Financialization in the Backyard: Shrinkage, Welfare State Restructuring and New Housing Investments

Tuesday, July 15, 2014: 8:45 AM
Room: 303
Oral Presentation
Laura COLINI , Leibniz Inst Regional Development, Erkner, Germany
Matthias BERNT , Regeneration of Cities, Leibniz Institute for Regional Development, Erkner, Germany
Daniel FOERSTE , Leibniz Institute for Regional Development, Erkner, Germany
The paper discusses the interplay of local  planning policies, welfare restructuring and global financial markets in the “making” of social segregation.  It builds on an empirical study in Halle-Neustadt, a shrinking New Town in East-Germany and uses a mix of survey data, interviews and document analysis and as well as fieldwork.

In Halle-Neustadt, the paper argues, different developments come together:  First, Neustadt has experienced dramatic population losses, which stimulated large scale demolition programmes as well as planning policies which aim to transform parts of the neighbourhood to a green space. Second, Neustadt has experienced two waves of privatisation in the last two decades, leading to a complete change of ownership structures. Thereby, municipal and cooperative owners have been largely displaced by national and international financial investors which hold their stock as an asset and aim on short-term gains, rather than long-term development. Third, welfare cuts have put more pressure on welfare-recipients to accommodate in cheapest housing available on the local market which led to a “business-model” profiting on low, but state-subsidized, rents in peripheral estates.

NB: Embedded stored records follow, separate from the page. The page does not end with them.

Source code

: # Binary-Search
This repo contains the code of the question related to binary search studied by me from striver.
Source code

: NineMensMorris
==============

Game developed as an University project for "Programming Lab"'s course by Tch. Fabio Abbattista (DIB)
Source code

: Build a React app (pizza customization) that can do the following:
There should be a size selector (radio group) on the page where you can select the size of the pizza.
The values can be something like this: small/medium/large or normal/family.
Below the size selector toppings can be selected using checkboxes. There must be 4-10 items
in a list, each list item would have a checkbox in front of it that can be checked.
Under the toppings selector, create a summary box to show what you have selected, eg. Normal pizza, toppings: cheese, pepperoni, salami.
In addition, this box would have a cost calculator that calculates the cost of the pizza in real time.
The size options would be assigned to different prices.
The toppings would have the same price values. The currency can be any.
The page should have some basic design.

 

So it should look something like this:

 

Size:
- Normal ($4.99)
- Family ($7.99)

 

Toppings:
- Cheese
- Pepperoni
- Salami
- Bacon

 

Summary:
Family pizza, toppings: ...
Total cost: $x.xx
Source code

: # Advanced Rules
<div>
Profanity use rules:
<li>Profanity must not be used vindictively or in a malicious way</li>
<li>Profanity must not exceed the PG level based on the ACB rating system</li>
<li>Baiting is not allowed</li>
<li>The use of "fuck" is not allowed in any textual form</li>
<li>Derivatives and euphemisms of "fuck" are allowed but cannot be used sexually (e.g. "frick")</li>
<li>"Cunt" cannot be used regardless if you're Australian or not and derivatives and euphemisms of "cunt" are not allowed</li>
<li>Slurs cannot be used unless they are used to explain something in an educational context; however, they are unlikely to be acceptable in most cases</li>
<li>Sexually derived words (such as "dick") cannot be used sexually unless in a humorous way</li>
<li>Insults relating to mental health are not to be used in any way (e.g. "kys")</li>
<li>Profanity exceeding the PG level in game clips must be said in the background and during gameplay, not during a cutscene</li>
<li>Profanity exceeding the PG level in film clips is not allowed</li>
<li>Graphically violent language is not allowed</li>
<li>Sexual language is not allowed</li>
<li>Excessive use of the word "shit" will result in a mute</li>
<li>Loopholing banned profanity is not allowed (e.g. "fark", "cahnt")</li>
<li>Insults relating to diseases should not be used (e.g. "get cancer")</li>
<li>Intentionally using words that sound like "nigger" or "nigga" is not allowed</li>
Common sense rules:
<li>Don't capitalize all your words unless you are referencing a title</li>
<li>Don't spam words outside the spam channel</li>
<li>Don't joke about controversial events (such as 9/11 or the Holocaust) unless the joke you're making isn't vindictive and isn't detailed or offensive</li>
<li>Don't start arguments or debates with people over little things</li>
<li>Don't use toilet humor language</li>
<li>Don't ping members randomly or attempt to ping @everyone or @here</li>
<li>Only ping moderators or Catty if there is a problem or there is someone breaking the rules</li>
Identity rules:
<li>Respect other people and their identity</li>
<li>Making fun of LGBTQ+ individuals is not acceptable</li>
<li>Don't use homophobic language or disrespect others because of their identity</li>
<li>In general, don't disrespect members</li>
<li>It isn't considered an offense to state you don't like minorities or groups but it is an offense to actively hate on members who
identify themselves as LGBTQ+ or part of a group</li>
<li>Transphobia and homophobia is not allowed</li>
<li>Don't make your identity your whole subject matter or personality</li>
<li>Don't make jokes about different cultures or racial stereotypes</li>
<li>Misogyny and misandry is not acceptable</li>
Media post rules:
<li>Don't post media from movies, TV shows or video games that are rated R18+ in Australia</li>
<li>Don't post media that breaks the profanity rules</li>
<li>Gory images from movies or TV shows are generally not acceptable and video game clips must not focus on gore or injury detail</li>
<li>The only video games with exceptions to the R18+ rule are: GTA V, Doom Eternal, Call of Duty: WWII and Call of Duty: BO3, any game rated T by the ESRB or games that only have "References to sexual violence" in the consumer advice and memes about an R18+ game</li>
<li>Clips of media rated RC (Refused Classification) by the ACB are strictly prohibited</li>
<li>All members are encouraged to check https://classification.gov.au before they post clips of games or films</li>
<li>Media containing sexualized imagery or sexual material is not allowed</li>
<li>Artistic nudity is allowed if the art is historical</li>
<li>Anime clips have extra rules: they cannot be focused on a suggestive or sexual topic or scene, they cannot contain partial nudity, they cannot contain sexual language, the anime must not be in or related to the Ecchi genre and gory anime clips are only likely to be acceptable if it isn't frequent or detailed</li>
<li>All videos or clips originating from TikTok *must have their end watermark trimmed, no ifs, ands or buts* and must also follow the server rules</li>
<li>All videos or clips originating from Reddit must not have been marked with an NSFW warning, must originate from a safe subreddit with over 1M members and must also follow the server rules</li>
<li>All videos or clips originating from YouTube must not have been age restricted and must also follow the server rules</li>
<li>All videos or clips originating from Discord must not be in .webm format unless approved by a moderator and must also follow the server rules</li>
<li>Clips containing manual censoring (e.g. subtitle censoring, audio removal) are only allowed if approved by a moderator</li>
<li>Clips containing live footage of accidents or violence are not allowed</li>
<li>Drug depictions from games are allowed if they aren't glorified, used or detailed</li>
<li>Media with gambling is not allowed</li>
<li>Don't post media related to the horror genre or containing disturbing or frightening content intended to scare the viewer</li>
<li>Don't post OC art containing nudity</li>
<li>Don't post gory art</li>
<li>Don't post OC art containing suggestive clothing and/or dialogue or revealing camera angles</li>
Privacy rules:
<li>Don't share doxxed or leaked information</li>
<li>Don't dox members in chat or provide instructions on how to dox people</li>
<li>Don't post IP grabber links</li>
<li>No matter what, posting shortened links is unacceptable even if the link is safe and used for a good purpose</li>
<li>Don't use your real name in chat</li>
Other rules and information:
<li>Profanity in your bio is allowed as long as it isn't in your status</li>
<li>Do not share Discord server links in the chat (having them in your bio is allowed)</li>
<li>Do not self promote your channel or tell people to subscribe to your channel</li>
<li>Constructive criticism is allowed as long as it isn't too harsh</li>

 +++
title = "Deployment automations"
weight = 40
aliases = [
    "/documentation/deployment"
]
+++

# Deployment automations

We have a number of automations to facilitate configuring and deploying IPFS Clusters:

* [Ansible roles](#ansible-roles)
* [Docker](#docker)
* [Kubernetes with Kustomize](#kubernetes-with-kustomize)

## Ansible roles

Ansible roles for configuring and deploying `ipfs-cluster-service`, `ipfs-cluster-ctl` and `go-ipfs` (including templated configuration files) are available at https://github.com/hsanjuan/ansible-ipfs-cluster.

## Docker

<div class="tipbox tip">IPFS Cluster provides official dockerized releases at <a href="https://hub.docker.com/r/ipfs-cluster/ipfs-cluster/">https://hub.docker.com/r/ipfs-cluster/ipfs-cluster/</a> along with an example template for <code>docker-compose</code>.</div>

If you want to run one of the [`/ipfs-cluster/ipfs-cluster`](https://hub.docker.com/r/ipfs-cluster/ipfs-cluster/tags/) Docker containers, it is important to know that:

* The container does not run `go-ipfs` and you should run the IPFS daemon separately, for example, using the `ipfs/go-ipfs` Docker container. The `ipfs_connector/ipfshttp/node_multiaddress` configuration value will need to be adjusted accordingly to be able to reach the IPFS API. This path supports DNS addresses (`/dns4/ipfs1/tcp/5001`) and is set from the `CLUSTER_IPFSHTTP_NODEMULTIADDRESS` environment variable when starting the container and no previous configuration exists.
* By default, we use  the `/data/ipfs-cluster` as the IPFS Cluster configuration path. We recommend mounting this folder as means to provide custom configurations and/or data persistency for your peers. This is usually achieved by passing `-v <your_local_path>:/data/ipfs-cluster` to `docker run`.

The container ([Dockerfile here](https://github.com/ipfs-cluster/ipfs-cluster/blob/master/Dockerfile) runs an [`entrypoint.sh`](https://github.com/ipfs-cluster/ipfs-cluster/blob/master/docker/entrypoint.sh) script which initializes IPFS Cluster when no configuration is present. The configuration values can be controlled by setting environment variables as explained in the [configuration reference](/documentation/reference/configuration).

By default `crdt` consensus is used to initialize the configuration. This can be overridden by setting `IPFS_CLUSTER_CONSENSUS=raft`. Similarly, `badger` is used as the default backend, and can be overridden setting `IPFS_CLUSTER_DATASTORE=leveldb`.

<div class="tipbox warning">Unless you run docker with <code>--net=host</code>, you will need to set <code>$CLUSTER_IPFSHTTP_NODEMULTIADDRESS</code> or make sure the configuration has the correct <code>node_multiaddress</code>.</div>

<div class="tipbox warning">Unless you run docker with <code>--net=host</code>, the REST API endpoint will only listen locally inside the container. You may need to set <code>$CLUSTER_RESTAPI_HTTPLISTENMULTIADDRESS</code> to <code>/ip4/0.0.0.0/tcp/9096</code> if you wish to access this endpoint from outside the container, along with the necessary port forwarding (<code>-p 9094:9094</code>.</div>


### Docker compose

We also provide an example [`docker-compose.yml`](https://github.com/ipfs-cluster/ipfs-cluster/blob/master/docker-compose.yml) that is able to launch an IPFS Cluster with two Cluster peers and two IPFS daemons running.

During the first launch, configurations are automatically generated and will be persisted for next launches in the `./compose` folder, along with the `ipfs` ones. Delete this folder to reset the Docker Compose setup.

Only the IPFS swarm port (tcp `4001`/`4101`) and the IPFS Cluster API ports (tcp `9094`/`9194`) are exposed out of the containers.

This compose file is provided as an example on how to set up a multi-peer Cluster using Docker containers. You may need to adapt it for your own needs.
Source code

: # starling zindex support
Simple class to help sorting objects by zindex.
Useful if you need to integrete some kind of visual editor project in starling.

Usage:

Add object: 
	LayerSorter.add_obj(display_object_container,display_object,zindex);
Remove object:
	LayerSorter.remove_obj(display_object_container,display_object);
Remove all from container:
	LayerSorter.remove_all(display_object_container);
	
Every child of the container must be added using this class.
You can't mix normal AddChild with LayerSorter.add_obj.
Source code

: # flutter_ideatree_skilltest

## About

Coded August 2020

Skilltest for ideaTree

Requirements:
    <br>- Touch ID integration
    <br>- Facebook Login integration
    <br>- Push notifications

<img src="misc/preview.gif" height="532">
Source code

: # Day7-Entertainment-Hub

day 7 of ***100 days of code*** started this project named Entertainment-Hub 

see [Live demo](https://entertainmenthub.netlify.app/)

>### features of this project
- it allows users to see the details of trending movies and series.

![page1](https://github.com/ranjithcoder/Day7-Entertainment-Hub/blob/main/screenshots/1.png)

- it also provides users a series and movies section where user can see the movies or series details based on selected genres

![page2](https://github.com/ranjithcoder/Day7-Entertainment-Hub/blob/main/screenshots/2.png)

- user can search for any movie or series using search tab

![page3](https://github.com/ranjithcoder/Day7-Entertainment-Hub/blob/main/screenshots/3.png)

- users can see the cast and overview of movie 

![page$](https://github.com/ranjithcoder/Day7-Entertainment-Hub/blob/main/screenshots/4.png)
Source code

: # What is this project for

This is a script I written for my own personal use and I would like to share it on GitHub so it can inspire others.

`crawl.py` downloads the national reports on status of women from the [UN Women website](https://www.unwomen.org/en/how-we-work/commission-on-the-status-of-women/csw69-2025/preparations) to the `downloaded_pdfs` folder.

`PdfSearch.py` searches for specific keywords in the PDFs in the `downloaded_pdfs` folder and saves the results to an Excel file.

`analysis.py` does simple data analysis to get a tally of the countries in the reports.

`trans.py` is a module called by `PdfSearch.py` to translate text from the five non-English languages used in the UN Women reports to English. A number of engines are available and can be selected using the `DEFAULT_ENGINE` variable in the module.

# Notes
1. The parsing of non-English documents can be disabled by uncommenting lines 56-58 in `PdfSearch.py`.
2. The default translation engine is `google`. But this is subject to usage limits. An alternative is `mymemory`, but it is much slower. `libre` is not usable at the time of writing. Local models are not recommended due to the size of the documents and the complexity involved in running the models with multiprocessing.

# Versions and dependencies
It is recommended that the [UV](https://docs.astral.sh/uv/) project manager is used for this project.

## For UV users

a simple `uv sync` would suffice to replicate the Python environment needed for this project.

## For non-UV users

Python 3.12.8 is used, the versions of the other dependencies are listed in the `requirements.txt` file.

The paper discusses how these developments work together to produce new concentrations of poverty households in a prototypical shrinking city. With this, we expand on the already fairly developed debate on the financialization of urban development and provide new insights on (a) financialization in shrinking, low-demand markets, and (b) the relation between planning, state-restructuring and financialization in a German context. We demonstrate that the political economy of housing follows different dynamics here which are owed to both the weak-market situation and the path-specific restructuring of the German planning and welfare system. We conclude that research should put the state more into the centre of explanations and take different paths of state restructuring as well as different socio-economic contexts more serious.